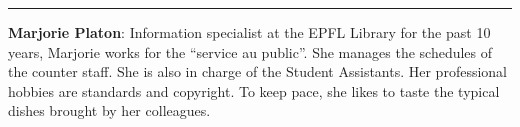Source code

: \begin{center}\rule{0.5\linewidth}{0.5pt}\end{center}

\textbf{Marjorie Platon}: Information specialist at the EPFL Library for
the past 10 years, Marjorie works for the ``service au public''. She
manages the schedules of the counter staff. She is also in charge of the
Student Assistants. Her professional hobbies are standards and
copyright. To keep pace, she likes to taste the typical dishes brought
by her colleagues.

Problem details:
From the records above, repeat exactly the lines from the one with "EPFL Library for" through the one with "Student Assistants. Her", both included.

Output for this exercise:
\textbf{Marjorie Platon}: Information specialist at the EPFL Library for
the past 10 years, Marjorie works for the ``service au public''. She
manages the schedules of the counter staff. She is also in charge of the
Student Assistants. Her professional hobbies are standards and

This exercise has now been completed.